(Dataset entries)
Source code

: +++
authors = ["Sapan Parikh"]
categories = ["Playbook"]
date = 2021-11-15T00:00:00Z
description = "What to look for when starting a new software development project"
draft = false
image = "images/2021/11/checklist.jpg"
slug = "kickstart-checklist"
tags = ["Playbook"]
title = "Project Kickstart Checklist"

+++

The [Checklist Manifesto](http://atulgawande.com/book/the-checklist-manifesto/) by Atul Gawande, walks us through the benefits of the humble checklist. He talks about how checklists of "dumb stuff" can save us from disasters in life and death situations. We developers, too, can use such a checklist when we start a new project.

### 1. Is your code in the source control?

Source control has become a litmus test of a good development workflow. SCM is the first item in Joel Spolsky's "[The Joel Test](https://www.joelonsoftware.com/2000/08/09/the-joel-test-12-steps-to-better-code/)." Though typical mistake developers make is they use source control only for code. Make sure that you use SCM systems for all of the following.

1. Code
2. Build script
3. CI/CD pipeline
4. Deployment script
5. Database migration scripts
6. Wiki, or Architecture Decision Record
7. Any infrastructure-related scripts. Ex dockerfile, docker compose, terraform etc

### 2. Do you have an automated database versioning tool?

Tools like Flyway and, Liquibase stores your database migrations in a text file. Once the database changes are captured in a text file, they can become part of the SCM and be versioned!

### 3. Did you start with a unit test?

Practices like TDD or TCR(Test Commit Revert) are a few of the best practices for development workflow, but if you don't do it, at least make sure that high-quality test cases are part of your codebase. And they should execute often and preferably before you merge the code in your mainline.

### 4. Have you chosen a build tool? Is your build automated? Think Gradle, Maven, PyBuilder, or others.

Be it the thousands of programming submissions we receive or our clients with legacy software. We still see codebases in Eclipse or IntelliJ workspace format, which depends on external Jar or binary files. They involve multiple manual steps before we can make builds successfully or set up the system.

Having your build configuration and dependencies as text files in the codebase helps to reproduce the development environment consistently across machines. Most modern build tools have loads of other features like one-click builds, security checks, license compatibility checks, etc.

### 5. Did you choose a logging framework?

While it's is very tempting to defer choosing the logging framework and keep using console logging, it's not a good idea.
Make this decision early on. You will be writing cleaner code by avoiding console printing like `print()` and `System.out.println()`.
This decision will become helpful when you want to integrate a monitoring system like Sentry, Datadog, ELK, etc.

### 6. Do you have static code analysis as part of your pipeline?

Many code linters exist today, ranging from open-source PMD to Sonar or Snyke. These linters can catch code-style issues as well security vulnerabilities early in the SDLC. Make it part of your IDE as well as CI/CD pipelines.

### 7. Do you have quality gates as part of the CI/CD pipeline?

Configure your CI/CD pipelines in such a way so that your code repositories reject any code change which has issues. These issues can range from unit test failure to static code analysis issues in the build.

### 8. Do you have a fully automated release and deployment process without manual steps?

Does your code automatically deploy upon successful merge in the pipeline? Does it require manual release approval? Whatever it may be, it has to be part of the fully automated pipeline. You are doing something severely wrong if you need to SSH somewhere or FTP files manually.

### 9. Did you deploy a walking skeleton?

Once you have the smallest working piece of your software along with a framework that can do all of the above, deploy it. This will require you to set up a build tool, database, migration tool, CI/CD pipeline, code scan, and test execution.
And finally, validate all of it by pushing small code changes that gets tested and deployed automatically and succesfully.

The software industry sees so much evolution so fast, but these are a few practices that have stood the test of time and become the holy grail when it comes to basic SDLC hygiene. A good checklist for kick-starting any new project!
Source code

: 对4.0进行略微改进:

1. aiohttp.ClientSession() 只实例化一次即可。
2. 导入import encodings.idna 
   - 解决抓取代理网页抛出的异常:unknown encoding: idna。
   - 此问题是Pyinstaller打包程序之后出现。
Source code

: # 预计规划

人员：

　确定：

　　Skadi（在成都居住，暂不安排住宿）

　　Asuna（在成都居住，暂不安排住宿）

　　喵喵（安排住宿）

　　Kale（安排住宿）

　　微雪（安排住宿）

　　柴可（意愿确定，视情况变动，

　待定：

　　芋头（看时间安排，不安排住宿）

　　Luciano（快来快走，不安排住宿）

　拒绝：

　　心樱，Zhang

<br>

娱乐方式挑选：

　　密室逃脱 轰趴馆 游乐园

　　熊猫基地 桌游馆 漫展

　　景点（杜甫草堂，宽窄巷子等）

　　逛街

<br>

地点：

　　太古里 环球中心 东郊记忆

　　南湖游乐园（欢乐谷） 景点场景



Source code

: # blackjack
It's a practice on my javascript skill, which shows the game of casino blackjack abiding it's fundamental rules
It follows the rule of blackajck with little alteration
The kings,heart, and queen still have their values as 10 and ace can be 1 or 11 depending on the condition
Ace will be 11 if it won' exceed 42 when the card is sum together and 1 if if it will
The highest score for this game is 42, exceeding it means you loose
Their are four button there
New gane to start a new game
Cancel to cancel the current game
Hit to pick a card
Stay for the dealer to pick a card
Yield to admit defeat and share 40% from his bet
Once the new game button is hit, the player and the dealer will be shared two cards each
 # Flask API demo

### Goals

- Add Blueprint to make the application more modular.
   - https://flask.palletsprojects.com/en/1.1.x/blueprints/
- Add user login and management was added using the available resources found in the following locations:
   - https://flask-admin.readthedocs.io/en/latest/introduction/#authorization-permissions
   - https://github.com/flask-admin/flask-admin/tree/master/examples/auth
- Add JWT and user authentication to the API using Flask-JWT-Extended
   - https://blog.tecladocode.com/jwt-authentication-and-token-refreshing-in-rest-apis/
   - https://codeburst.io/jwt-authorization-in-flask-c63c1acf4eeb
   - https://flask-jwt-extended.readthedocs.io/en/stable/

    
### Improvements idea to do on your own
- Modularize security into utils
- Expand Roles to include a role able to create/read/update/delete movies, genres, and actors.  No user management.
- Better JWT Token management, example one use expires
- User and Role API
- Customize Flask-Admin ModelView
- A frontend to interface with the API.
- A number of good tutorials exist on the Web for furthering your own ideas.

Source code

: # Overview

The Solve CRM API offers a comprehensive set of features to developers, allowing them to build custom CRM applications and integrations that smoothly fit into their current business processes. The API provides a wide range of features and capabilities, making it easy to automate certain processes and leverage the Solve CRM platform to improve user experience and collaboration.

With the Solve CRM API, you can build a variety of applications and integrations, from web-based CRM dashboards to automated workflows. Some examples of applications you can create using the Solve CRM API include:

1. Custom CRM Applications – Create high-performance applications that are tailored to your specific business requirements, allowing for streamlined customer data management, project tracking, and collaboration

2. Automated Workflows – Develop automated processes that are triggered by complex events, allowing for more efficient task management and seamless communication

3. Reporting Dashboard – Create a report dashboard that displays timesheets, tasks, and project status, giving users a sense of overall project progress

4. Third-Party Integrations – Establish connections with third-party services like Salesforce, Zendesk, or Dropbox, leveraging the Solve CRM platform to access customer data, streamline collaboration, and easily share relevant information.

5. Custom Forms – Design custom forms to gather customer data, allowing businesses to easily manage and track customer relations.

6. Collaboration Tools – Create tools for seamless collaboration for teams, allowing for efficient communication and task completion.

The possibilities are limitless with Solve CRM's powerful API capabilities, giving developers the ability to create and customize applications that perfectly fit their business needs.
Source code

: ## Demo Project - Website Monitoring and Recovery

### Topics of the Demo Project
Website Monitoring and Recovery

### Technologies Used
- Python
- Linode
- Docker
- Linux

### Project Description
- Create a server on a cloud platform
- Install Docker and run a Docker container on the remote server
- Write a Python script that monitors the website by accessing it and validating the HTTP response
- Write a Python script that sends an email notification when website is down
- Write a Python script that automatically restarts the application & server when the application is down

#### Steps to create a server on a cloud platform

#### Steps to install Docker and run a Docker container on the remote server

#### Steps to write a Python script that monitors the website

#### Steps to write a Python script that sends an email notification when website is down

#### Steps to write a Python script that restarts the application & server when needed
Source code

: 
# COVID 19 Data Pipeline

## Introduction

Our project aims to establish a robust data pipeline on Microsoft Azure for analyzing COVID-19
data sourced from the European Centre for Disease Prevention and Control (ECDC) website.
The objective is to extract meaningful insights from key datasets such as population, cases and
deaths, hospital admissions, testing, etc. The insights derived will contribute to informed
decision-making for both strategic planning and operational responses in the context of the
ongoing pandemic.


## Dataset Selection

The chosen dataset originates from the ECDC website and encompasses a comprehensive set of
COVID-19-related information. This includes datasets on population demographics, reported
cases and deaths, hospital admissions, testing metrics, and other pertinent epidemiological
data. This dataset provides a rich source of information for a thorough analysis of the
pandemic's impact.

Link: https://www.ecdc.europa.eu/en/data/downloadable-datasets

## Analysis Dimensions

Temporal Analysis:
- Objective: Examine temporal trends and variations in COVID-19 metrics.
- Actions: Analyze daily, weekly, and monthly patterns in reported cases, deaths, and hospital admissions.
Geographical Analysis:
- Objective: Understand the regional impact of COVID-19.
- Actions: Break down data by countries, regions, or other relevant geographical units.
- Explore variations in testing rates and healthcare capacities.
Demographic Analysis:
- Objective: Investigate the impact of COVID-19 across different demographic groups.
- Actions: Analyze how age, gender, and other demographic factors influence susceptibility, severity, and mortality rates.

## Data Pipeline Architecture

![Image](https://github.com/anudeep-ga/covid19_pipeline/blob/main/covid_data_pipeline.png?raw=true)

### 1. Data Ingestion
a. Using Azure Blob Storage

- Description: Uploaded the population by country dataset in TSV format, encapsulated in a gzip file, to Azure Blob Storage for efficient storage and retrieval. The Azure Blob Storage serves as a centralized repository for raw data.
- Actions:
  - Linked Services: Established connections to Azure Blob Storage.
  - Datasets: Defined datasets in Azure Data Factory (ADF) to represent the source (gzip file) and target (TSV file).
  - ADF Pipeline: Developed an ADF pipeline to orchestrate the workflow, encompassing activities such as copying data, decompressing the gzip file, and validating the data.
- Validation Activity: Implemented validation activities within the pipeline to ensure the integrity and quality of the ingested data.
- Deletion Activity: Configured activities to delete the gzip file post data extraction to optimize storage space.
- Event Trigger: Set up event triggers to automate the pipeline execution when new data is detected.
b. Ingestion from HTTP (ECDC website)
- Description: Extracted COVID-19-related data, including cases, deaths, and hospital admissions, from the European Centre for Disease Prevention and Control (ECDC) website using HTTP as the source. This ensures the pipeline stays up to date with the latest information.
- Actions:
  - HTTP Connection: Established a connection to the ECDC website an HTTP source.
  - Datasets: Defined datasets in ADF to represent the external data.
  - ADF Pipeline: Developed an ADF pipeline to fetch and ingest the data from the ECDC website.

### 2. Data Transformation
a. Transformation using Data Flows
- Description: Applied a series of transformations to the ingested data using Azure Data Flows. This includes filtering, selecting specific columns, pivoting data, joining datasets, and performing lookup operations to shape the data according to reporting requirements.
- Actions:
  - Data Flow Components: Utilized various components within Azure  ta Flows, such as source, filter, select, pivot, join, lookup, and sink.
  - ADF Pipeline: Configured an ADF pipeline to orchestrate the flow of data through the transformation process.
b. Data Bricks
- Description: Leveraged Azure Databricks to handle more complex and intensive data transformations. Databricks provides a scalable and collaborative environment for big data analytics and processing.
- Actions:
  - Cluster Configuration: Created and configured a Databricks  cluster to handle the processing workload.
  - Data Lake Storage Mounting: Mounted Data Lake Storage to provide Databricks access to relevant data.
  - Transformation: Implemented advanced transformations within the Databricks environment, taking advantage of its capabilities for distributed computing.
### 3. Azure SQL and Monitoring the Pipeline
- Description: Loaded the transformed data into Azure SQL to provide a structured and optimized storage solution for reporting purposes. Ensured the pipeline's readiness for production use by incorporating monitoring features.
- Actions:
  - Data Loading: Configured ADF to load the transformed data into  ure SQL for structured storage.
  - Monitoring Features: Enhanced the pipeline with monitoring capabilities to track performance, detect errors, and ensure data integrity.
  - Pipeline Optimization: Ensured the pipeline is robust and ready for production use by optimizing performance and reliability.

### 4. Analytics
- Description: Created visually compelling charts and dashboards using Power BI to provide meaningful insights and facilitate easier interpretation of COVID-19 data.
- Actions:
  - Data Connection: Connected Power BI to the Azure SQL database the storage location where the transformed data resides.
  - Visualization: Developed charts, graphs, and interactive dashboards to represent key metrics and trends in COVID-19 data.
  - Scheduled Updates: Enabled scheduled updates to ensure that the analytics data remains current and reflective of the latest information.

* [WHAT YOU NEED TO DO]
Gather up every line in the data above that contains the word "deaths", copying each one.

* [RESULT]
deaths, hospital admissions, testing, etc. The insights derived will contribute to informed
cases and deaths, hospital admissions, testing metrics, and other pertinent epidemiological
- Actions: Analyze daily, weekly, and monthly patterns in reported cases, deaths, and hospital admissions.
- Description: Extracted COVID-19-related data, including cases, deaths, and hospital admissions, from the European Centre for Disease Prevention and Control (ECDC) website using HTTP as the source. This ensures the pipeline stays up to date with the latest information.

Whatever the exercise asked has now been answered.